The College Sports Commission approved $75 million in name, image and likeness deals for student-athletes between March 1 and April 30, 2026, according to filings the regulatory body submitted to member institutions. The eight-week total represents roughly 30 percent of all NIL transactions the CSC validated in calendar 2025, compressed into sixty days.
The volume shift reflects structural changes in how money reaches athletes. Brand partnerships that once routed through school-affiliated collectives now land as direct bilateral contracts, requiring CSC compliance review but no third-party clearing. A quarterback at a Big Ten program can sign a $2.8 million multiyear footwear deal without the athletic department touching the wire. The school reports it; the CSC stamps it; the collective never sees the invoice. March and April filings showed 87 percent of approved deals bypassed collective structures entirely, up from 41 percent in the same window last year.

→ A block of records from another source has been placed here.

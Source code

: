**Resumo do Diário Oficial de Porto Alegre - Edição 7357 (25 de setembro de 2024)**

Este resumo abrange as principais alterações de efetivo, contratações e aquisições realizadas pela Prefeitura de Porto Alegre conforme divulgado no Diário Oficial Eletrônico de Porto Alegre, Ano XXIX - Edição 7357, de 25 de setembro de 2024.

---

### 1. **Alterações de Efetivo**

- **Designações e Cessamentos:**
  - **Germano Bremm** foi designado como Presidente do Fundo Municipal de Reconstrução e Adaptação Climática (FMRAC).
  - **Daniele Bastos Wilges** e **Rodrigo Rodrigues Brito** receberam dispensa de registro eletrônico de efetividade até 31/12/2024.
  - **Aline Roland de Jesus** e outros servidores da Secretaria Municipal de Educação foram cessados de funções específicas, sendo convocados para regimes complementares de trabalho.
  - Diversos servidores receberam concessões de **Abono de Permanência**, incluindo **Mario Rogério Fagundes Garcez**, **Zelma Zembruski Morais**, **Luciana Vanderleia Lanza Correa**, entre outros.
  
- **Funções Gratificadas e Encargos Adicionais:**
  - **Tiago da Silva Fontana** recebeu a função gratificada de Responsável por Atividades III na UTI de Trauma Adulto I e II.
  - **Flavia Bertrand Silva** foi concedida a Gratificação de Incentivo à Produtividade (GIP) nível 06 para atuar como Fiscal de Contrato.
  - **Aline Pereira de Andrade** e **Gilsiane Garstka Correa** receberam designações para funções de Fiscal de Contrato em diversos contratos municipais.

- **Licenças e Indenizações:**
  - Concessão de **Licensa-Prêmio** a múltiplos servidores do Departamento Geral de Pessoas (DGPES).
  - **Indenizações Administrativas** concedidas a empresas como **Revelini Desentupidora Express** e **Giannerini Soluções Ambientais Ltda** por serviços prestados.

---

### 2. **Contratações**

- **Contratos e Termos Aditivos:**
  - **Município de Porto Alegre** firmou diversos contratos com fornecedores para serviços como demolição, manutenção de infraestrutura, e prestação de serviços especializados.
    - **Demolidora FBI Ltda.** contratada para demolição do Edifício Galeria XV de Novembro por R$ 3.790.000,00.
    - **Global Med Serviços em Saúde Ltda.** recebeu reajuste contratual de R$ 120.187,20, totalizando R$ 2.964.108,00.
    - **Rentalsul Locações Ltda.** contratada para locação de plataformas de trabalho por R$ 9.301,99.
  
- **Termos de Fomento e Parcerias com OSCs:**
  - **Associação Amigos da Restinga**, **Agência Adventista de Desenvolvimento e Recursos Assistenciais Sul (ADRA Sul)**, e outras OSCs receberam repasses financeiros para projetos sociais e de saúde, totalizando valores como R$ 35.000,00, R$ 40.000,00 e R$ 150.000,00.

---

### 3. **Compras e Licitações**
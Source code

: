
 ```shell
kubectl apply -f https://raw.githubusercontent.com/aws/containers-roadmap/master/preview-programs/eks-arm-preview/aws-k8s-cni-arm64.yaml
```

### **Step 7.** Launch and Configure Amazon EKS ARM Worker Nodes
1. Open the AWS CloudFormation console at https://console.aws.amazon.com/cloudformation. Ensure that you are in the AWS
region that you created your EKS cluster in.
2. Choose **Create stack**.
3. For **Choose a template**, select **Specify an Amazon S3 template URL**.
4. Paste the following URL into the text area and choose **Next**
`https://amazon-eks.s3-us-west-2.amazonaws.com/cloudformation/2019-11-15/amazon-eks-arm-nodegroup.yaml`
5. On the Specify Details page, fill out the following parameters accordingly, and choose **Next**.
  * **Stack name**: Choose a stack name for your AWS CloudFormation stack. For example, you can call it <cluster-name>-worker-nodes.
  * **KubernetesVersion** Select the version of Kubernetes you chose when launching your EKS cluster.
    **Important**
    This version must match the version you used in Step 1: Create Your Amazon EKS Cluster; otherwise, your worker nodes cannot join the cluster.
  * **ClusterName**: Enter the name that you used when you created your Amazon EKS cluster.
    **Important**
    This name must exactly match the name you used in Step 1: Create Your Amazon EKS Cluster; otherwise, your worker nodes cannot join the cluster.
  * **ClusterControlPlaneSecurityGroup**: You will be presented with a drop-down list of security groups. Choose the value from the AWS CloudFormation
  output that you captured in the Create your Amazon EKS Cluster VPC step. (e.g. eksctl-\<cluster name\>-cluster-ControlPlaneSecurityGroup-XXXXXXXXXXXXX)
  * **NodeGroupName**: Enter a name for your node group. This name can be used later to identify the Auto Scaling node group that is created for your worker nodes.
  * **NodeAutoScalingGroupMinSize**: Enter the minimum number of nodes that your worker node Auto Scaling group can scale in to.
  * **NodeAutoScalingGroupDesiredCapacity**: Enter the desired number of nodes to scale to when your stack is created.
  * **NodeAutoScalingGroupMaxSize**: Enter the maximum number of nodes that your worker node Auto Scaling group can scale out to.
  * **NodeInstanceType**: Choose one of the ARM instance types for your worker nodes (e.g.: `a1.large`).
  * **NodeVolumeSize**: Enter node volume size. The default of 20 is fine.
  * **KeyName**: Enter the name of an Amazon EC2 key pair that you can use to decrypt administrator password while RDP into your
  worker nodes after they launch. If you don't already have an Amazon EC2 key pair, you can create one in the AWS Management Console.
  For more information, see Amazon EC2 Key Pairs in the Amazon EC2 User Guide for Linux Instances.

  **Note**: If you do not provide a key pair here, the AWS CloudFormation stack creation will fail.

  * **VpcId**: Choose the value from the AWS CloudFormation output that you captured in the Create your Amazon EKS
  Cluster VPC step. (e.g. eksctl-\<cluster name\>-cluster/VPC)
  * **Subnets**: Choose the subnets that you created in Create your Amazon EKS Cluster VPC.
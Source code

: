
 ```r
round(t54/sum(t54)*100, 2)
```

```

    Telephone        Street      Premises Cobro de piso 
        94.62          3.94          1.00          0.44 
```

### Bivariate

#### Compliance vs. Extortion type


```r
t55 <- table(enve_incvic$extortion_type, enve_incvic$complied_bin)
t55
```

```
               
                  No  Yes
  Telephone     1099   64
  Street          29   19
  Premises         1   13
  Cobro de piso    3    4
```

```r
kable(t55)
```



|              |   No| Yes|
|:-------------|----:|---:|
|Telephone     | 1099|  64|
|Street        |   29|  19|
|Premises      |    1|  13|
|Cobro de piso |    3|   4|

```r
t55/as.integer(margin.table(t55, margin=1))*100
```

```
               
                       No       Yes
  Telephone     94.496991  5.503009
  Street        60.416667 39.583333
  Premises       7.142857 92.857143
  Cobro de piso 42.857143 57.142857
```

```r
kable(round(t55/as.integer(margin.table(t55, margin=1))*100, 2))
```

This matters because it redistributes leverage. Collectives were designed to aggregate donor capital and distribute it across rosters, smoothing inequality and preserving coaching control over who got paid. Direct deals eliminate that governor. Star athletes now negotiate one-on-one with brands, agencies and family offices, often before they pick a school. Programs with thin collective war chests but strong media markets—think Arizona State, Central Florida—suddenly compete on brand access rather than booster depth. Coaches lose the ability to promise money; they can only promise exposure, which the athlete monetizes independently.
The financial tilt shows in the filings. Basketball players captured $34 million of the $75 million total despite representing fewer than 12 percent of submitted deals by headcount. Football took $29 million across 41 percent of transactions. Olympic sports—volleyball, track, gymnastics—accounted for $12 million, split among 1,847 individual approvals. The per-deal average for men's basketball was $94,000; for women's soccer it was $3,200. Collectives used to flatten that curve by pooling funds and setting roster-wide floors. Without them, market rate is market rate.
Conferences are watching the gap widen. SEC and Big Ten programs filed 68 percent of the dollar volume in March and April, but only 44 percent of the deal count, indicating their athletes command higher per-transaction values. ACC schools submitted 19 percent of deals but captured 11 percent of total dollars. The arithmetic is simple: brands pay more to associate with athletes whose games air in primetime and whose highlights circulate on platform feeds that reach 15 million impressions instead of 400,000. Media rights begat NIL asymmetry, and NIL asymmetry now feeds back into recruiting.
Sponsors are adjusting contract language. A Midwest-based insurance brand that pledged $6 million to a Big 12 collective last summer has since redirected $4.2 million into direct athlete endorsements, naming 11 football and basketball players in standalone agreements filed with the CSC in April. The brand still lists the school's marks in activation materials, but the money no longer touches the collective's checking account. Other regional sponsors are following the structure: identify the athletes, negotiate exclusivity, file with the CSC, invoice the school for facility access if necessary. The collective becomes optional.
What to watch: CSC filing deadlines for May deals close June 15, and early signals suggest the pace held. Several Power Four programs are expected to announce restructured collective models before fall camp, shifting from donor-funded pools to brand-partnership clearing houses that take percentage fees on direct deals rather than distributing lump sums. The Big Ten's spring meetings in late June will likely surface discussions about conference-level NIL policy, particularly around transfer portal timing and deal disclosure thresholds. At least two ACC schools are quietly exploring separation from their legacy collectives entirely, opting instead for in-house compliance teams that process brand contracts as they arrive.
The $75 million in eight weeks is not an aberration. It is the run rate adjusting to the incentive structure already in place.
The takeaway
Direct athlete-to-brand NIL deals now bypass collectives, concentrating money with stars and shifting recruiting leverage toward media-market exposure over booster depth.